In her doctoral dissertation, Teppola-Gürel investigated how excitatory and inhibitory receptors affect the initiation, propagation and termination of network bursts. She found that the AMPA receptors with excitatory effects mediate fast excitatory synaptic transmission, whereas the slow NMDA receptors maintain the existing network-wide burst activity.

In addition, Teppola-Gürel examined how the fast, inhibitory GABAA receptors contribute to the network-wide activity mediated by the excitatory AMPA and NMDA receptors. What she discovered was a novel pattern of interplay between the fast AMPA receptor-mediated activity and the GABAA receptor-mediated inhibition, indicating that an imbalance between excitatory and inhibitory receptors leads to so-called superbursts, which are associated with epileptic seizures. Her findings suggest that an imbalance between excitatory and inhibitory receptors diminishes the efficiency of processing incoming sensory information in the cerebral cortex, which, in turn, can lead to a variety of neurological disorders.   

“My dissertation demonstrates for the first time how multi-unit time series data recorded from cortical networks can be utilised to support the development of spiking network models. Data-driven computational models can be used to simulate the impact of drugs on network burst activity and possibly even predict the onset of neurodevelopmental disorders,” Teppola-Gürel points out.

Teppola-Gürel also studied the ability of human neuroblastoma cells to differentiate into neuronal phenotypes with the help of estradiol, cholesterol, a brain-derived neurotrophic factor and retinoid acid. The results demonstrate that human neuroblastoma cells can be differentiated into neuronal phenotypes. The research results show that the combined effects of estradiol, cholesterol and retinoid acid promote the growth and branching of neurites, synaptic vesicles and the neuronal network in in vitro human cell cultures.

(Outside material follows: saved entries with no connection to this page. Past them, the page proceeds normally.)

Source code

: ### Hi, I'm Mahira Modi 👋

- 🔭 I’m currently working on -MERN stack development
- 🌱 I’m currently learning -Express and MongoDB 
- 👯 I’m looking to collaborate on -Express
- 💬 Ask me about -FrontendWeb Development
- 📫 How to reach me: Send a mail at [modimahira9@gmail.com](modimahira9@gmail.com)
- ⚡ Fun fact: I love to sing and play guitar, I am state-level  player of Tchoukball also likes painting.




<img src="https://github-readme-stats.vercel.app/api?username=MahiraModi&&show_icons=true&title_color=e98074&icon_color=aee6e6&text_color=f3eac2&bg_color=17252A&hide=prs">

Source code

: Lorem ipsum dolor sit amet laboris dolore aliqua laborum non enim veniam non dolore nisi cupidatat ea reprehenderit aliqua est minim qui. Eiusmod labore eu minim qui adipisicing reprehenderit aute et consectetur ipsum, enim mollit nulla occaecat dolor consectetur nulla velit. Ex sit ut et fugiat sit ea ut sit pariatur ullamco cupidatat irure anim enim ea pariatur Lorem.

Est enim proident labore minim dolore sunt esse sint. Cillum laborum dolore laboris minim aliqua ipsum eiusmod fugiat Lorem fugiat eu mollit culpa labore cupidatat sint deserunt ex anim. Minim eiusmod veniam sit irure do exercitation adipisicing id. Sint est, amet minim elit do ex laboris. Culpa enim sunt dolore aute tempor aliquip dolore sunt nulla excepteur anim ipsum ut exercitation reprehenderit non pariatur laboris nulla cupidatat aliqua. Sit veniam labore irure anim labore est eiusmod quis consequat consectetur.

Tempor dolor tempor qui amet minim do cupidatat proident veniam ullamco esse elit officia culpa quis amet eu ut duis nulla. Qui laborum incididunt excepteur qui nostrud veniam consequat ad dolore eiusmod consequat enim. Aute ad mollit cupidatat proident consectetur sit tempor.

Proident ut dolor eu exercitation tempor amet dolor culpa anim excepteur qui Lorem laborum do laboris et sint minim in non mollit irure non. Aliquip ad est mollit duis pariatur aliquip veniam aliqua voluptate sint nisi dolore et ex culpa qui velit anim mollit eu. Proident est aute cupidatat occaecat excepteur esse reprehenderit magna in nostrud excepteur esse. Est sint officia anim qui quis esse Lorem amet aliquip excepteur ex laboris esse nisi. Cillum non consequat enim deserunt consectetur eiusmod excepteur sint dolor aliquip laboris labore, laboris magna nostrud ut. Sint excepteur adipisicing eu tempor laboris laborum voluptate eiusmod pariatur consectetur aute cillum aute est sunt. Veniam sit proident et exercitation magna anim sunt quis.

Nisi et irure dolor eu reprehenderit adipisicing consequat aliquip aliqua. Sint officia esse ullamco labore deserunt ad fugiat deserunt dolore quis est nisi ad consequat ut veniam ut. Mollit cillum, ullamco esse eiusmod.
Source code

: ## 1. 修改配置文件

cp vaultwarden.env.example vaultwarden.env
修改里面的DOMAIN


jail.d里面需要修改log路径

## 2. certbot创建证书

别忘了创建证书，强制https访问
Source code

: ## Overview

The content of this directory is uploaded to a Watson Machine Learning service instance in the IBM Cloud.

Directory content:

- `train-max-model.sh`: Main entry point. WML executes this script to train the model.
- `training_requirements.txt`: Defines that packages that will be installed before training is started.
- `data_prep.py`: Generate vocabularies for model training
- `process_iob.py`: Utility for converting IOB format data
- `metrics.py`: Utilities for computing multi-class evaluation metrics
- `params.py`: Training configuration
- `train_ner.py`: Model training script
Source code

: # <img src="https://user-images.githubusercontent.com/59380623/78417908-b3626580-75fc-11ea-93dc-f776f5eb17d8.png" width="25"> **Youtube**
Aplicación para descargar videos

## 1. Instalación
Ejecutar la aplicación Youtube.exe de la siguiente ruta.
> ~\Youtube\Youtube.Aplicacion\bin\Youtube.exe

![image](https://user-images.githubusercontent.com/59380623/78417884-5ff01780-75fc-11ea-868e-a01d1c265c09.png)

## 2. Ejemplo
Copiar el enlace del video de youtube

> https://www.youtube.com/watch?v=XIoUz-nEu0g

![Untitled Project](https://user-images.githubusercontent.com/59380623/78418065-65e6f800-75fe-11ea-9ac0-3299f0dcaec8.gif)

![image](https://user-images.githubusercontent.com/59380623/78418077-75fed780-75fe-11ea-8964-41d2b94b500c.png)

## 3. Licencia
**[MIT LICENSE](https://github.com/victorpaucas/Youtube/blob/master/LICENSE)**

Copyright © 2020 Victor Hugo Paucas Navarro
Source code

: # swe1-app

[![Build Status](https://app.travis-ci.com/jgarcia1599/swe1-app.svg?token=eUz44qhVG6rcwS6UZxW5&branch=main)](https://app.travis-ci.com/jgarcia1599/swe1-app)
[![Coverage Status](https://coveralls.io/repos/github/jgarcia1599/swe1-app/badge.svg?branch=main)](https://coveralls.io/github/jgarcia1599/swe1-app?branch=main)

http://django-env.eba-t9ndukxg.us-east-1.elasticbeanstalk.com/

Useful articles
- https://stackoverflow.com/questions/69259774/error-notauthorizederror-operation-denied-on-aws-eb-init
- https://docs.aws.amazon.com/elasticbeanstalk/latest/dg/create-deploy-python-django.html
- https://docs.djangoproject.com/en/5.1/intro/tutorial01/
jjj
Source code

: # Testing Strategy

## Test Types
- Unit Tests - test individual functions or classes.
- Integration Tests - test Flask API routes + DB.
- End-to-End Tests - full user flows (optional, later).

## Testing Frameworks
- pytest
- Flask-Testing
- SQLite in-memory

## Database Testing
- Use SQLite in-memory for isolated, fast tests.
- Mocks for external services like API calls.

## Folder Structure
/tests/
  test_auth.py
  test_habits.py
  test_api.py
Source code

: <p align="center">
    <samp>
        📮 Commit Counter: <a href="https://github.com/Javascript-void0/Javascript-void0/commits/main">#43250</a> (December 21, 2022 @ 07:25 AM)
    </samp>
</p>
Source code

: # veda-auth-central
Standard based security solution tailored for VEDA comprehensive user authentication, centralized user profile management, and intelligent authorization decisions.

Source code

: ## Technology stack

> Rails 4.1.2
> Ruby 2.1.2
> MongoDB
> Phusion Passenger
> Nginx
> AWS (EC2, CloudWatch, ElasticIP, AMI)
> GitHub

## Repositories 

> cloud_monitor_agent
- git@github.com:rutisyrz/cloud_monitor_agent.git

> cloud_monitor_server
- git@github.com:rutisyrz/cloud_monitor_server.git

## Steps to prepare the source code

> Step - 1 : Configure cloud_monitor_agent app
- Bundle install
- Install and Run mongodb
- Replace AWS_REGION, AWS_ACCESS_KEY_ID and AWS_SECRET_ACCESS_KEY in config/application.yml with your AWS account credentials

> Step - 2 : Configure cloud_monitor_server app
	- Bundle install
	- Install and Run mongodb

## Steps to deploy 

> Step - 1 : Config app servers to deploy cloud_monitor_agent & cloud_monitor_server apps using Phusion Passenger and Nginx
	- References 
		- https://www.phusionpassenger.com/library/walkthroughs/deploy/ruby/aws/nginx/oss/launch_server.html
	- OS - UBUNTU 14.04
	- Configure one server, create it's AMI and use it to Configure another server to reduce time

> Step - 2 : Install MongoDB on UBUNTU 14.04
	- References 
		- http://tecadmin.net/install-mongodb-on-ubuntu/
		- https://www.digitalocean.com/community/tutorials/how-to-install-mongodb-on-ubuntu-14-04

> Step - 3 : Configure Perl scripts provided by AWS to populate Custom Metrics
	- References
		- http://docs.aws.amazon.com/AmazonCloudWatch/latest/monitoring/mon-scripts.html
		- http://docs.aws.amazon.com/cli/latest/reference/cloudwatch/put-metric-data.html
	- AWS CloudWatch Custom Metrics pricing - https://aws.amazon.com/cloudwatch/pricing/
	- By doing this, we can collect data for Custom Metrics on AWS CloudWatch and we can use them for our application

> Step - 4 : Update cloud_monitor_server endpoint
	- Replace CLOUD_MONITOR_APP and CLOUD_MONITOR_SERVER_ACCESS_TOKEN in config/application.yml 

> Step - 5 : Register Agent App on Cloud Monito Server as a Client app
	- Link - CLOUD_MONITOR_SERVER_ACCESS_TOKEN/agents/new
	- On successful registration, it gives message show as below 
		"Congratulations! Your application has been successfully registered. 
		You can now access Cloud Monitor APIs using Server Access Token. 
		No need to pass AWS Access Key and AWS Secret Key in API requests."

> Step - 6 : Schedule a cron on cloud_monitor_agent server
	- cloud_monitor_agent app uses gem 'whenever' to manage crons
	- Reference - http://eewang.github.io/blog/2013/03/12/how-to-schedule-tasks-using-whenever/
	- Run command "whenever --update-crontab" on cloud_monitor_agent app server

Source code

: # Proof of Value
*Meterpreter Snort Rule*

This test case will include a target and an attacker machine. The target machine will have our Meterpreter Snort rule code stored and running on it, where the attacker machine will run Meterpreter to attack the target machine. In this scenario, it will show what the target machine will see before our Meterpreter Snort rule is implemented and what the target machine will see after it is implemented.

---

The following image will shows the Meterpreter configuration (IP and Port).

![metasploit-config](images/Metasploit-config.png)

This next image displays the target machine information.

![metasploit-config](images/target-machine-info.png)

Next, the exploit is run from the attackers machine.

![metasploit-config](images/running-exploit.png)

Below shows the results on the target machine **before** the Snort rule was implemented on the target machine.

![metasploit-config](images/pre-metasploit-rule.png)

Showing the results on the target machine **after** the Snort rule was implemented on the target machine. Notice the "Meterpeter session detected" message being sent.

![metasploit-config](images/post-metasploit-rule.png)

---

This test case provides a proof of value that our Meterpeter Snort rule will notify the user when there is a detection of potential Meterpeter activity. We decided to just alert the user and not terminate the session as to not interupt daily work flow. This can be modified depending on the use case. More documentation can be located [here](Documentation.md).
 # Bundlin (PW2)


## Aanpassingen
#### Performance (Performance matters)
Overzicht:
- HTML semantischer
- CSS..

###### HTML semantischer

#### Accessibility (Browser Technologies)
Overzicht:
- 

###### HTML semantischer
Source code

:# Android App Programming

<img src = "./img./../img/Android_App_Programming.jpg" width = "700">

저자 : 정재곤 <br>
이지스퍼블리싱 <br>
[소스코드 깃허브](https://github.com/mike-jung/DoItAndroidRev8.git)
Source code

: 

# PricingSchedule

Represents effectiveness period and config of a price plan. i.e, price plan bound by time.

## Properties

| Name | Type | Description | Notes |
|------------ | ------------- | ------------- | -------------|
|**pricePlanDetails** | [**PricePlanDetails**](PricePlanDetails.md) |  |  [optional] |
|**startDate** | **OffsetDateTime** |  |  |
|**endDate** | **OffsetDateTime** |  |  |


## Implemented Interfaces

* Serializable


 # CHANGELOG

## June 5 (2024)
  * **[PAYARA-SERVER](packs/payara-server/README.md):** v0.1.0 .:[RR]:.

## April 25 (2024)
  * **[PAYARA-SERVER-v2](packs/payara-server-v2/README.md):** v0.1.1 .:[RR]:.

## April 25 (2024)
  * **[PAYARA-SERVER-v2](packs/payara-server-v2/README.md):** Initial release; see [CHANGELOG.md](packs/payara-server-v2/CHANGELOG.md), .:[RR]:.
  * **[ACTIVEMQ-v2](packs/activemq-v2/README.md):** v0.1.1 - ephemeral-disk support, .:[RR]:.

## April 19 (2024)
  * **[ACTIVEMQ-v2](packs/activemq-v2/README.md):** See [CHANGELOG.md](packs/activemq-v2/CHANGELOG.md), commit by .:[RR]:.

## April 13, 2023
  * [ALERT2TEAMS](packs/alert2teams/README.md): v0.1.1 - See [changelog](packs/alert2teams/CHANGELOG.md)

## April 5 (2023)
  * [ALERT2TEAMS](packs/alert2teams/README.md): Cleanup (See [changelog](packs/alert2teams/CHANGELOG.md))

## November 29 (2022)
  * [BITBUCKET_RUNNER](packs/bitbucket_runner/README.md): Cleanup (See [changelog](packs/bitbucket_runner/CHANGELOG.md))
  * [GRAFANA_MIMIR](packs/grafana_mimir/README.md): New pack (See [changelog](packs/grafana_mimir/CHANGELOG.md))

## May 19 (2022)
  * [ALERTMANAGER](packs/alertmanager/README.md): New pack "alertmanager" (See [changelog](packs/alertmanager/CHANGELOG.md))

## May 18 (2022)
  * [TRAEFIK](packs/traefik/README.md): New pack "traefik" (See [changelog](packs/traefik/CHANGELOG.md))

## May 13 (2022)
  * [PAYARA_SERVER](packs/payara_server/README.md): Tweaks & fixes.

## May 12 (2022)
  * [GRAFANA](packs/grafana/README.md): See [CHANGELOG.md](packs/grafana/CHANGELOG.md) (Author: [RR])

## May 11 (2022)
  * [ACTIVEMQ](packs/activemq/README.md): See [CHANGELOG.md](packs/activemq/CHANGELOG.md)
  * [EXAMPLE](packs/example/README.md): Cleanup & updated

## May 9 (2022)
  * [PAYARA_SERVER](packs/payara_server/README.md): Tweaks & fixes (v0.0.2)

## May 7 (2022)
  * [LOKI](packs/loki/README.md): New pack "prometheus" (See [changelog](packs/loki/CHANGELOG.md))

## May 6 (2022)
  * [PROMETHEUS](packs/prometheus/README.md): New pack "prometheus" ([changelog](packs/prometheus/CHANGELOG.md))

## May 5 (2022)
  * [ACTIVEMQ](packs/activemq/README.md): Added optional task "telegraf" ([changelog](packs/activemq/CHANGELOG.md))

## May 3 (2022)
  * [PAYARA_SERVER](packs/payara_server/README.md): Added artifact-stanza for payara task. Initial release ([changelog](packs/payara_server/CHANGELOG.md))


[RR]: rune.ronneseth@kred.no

The differentiation method developed by Teppola-Gürel will support further studies on human cells.

Heidi Teppola-Gürel was born in Oulu, Finland, and graduated from the upper secondary school of Oulu University Teacher Training School in 2002. She received her MSc degree from the Institute of Medical Technology at the then University of Tampere in 2008. Teppola-Gürel continued her studies towards a doctoral degree at Tampere University’s Faculty of Medicine and Health Technology and at the University of Freiburg, Germany. She is currently working as a researcher in the Neuroscience Center at the University of Helsinki.

The doctoral dissertation of MSc Heidi Teppola-Gürel in the field of neuroscience titled Rodent and Human Neuronal Networks – Analysis of Functional Maturation, Synaptic Transmission, and Spontaneous Activity in  Vitro will be publicly examined in the Faculty of Medicine and Health Technology at Tampere University on Friday 22 April 2022, starting at 12 noon. The venue will be the auditorium S2 in the Sähkötalo building, address: Korkeakoulunkatu 3. The opponent will be Professor Maria Victoria Sanchez-Vives from the University of Barcelona while Docent Marja-Leena Linne will act as the custos.